Will Congress heed his advice? Will it increase federal scrutiny of the security of state election systems and their vendors — or will the politics, along with all the other priorities that await lawmakers when they return in September, make it all too fraught?
5. What threats will face American elections by 2018 or 2020?
"Generals are always fighting the last war," or so goes the military bromide.
One potential danger facing policymakers in Washington, however, is that whatever precautions and preparations they take ahead of big upcoming American elections, the threats from foreign powers may be different.
New technology might enable a whole new strain of "fake news" — real-looking videos, for example, in which public figures are made to appear to be saying things they never actually did.
Or a cyberattack might look completely different on Election Day 2020, for example, than the ones the Russians launched during the 2016 cycle: Instead of snooping in state records but permitting operations to go smoothly, attackers might try to erase millions of names from voting records, or register the same people in multiple places or otherwise sabotage the day itself to cause maximum disruption.
The news environment could be completely different, too.

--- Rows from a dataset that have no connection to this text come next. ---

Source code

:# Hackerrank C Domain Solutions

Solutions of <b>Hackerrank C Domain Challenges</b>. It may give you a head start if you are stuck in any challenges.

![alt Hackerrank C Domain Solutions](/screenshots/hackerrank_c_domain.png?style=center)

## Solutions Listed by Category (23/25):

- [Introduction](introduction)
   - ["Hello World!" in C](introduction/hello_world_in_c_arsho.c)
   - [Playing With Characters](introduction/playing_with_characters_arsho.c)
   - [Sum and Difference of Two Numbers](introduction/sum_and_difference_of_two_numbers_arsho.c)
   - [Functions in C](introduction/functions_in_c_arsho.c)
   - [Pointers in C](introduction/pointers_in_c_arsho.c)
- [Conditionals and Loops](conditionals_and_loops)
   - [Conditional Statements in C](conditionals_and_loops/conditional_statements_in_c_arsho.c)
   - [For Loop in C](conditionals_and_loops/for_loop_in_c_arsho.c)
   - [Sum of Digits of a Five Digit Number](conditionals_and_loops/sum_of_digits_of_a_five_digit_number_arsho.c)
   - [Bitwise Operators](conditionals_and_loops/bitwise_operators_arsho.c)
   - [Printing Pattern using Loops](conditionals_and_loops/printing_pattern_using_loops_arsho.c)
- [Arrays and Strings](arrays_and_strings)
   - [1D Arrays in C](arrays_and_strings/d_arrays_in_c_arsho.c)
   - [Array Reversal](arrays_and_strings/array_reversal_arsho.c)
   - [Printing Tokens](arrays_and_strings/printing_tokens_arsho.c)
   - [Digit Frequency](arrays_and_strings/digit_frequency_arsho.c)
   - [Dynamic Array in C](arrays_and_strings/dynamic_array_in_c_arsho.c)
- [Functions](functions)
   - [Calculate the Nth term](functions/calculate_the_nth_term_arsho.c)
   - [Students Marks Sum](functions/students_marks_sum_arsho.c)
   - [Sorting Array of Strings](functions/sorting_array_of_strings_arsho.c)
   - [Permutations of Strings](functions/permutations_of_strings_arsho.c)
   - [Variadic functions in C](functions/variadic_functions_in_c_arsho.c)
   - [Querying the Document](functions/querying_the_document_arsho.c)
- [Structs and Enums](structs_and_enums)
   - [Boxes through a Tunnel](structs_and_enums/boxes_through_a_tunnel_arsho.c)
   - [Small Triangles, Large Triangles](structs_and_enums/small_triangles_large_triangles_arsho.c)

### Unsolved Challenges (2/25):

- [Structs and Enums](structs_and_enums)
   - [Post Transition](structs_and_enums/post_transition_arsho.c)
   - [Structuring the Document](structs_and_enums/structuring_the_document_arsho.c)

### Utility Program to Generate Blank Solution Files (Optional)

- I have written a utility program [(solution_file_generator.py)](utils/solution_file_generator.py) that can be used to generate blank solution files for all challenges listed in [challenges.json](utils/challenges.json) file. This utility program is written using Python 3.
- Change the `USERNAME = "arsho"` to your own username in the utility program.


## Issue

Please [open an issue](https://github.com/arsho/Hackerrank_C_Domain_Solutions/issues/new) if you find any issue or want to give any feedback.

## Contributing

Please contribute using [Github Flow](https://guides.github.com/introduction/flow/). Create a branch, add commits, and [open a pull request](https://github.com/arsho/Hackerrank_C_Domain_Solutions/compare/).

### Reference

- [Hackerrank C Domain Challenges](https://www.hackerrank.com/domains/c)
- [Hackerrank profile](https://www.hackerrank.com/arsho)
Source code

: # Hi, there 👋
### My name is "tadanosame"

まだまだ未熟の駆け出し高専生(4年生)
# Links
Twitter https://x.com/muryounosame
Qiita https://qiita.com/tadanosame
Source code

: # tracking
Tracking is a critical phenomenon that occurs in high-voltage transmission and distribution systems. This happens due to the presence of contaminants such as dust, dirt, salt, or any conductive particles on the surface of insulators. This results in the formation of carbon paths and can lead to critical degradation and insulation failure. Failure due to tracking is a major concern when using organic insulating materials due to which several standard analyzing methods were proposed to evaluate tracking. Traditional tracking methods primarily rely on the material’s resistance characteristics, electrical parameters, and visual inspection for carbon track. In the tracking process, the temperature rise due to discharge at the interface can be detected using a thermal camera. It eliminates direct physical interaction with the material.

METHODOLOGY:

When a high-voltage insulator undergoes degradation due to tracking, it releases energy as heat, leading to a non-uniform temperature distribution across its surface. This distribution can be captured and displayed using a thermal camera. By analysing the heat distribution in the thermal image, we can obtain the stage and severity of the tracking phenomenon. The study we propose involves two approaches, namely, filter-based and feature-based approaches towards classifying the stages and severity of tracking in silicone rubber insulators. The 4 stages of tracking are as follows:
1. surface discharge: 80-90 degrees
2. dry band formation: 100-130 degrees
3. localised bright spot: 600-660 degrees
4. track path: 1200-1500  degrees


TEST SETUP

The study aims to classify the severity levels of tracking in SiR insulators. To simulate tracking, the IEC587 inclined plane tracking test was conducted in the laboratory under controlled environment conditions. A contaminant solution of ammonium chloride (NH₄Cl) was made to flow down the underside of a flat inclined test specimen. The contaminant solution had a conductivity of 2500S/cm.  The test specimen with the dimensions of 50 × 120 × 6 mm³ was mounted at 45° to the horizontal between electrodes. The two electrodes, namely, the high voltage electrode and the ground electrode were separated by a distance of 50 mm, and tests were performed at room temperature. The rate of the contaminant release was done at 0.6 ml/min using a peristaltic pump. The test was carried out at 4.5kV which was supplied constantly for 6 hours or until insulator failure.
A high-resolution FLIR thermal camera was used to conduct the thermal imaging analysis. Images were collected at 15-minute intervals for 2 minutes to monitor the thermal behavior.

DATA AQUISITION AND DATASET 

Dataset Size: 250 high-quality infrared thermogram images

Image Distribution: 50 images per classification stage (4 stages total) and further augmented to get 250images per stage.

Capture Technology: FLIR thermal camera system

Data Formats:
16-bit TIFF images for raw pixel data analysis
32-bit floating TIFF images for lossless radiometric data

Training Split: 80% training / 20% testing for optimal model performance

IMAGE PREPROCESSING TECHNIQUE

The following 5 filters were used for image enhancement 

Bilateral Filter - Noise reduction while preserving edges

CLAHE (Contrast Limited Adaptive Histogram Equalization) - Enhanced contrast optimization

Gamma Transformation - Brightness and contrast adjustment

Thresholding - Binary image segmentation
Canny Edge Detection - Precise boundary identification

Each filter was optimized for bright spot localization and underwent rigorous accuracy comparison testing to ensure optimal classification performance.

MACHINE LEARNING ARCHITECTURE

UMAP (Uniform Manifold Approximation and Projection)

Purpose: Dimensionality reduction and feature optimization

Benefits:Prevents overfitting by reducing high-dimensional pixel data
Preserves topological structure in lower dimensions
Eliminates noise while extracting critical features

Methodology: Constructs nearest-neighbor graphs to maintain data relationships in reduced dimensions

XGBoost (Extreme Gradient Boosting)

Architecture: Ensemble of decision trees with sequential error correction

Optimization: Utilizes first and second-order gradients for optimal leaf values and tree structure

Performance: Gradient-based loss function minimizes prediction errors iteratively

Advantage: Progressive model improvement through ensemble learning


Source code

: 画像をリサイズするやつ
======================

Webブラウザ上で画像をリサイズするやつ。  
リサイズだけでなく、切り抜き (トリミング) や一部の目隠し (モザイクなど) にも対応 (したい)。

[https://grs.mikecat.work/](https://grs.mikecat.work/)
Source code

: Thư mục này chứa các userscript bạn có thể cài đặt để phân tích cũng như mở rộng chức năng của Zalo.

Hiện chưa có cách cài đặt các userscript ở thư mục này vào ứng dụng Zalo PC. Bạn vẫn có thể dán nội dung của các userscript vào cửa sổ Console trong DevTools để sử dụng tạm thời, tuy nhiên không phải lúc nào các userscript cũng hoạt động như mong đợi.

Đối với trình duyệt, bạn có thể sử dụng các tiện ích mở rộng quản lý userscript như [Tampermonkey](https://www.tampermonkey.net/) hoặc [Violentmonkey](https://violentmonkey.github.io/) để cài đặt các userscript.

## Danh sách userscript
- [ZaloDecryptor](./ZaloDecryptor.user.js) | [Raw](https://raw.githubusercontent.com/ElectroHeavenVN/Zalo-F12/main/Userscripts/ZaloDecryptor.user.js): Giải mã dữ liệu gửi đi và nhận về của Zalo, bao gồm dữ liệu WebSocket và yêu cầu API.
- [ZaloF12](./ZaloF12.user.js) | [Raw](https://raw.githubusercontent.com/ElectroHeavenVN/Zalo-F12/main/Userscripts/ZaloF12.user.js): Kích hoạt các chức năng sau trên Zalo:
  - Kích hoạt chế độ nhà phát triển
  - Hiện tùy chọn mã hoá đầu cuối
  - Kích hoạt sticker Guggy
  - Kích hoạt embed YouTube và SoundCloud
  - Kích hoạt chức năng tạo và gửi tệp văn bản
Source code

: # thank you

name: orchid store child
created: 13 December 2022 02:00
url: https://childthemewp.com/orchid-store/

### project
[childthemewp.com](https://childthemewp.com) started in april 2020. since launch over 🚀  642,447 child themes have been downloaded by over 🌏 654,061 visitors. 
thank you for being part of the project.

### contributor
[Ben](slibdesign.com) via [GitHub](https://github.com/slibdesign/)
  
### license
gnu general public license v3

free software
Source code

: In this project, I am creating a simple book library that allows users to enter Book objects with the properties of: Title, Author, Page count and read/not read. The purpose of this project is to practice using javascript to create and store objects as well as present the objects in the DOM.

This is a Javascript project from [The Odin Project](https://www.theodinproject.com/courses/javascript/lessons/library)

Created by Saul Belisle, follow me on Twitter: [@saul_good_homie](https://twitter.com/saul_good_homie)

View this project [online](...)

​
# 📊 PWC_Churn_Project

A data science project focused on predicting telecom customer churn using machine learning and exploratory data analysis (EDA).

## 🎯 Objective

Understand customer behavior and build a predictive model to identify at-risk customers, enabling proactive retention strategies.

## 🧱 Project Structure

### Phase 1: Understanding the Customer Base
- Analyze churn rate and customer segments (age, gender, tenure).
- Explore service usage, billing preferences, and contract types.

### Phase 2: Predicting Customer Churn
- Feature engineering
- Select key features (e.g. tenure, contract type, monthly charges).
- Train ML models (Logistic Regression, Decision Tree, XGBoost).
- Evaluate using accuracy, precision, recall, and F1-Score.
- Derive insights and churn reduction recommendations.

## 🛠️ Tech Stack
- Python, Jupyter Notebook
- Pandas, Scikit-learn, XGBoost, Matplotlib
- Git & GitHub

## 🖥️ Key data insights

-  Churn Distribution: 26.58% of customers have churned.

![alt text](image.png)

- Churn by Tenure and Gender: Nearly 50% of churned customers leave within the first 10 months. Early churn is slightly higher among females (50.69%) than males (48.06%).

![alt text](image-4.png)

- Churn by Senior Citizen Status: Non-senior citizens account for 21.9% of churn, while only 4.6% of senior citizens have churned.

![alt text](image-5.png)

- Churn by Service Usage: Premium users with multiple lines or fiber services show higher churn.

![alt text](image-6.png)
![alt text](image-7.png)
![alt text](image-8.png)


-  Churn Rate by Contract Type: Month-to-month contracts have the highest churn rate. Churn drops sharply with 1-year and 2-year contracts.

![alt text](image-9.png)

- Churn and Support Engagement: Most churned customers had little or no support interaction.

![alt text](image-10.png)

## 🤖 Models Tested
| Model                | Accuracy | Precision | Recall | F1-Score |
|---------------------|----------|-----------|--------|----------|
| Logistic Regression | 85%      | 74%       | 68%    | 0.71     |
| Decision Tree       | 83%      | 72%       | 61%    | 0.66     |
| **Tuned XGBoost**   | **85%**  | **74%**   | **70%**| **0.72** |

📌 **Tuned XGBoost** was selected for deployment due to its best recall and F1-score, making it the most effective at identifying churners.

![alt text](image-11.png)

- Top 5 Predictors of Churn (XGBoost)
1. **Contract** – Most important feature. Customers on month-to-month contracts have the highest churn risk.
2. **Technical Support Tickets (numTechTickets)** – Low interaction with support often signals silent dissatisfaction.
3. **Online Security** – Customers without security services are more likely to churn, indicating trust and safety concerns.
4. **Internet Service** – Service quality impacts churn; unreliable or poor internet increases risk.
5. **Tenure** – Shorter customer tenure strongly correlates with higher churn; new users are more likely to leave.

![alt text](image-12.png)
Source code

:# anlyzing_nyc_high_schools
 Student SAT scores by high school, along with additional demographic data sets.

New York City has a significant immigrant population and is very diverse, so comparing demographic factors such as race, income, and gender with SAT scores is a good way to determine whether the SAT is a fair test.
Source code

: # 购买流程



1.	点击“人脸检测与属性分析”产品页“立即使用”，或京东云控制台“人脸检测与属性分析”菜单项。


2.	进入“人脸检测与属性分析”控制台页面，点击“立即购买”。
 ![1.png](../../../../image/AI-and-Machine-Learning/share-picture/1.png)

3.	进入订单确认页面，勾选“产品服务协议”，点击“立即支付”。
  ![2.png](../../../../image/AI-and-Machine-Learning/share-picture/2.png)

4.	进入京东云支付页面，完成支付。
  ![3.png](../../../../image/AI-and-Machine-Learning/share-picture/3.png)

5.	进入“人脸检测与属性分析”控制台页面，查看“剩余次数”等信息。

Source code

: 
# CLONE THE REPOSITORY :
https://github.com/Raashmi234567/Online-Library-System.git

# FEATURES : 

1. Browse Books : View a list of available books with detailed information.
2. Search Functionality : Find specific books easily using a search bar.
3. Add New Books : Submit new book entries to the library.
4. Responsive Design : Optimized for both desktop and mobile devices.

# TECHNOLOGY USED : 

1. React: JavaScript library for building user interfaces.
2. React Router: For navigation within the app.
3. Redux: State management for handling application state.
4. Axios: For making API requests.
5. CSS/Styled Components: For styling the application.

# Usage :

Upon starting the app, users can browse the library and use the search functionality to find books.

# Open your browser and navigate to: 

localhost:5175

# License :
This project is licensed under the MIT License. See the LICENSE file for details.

Facebook and Google might get control of the online bots that promote or suppress stories seen by specific groups of users. But what if Russia gradually turns up the volume on its overt messaging? Online amplifiers and trolls already sometimes make common cause with some factions in the U.S., including, for exampe, in a recent, sustained attack against national security adviser H.R. McMaster.
If the presence of such a force is no longer a surprise by 2018 or 2020, will it become so loud it changes the campaign landscape? Will the states and the federal government be ready?